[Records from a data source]
=== Section Start ===

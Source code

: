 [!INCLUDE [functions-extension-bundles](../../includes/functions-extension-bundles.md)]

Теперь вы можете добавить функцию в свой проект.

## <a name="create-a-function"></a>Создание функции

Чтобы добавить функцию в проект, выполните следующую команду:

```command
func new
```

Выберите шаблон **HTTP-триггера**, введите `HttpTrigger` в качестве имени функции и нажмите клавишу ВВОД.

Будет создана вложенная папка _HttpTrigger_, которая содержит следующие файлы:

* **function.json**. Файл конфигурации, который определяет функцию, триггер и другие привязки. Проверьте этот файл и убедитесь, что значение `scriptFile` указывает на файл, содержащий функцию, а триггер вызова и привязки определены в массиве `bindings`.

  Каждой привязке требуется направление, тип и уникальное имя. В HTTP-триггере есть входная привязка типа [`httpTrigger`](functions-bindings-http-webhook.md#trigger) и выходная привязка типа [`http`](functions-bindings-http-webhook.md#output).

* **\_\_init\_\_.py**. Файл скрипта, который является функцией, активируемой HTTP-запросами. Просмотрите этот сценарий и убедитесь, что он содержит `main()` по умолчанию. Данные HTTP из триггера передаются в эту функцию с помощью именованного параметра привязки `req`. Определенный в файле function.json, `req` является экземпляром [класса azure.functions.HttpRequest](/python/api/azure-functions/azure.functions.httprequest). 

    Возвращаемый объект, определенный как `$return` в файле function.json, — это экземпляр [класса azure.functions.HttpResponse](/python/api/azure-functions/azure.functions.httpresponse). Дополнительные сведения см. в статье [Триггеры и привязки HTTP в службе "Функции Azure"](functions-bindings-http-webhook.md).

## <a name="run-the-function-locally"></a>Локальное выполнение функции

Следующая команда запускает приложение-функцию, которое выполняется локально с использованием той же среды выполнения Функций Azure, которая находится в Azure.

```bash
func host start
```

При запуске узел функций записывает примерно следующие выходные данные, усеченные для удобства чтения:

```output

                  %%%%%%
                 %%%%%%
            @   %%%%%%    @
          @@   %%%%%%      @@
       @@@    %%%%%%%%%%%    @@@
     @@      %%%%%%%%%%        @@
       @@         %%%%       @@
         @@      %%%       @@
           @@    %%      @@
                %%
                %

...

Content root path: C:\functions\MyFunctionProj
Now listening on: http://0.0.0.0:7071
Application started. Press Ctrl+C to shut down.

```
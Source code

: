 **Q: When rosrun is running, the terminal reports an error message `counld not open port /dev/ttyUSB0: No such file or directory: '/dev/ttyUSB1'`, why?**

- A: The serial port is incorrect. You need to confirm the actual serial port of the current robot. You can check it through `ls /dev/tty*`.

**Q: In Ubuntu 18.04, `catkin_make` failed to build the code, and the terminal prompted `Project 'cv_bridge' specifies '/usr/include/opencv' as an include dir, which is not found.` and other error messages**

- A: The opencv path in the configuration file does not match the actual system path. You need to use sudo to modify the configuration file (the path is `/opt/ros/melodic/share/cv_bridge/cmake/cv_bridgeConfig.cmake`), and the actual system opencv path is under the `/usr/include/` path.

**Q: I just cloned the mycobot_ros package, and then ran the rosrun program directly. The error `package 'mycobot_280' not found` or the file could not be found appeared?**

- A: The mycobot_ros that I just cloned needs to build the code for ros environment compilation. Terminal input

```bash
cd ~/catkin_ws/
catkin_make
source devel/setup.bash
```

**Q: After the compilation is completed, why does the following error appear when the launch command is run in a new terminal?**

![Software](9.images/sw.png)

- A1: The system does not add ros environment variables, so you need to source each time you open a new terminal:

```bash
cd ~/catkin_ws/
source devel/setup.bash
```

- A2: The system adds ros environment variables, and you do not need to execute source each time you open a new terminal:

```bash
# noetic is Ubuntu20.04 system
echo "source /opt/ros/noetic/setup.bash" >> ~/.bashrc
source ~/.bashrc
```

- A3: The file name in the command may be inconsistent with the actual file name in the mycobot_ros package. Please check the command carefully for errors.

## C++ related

=== Section End ===

Which lines in the records above contain the word "name"? Copy each one.

## <a name="create-a-function"></a>Создание функции
## <a name="run-the-function-locally"></a>Локальное выполнение функции
- A3: The file name in the command may be inconsistent with the actual file name in the mycobot_ros package. Please check the command carefully for errors.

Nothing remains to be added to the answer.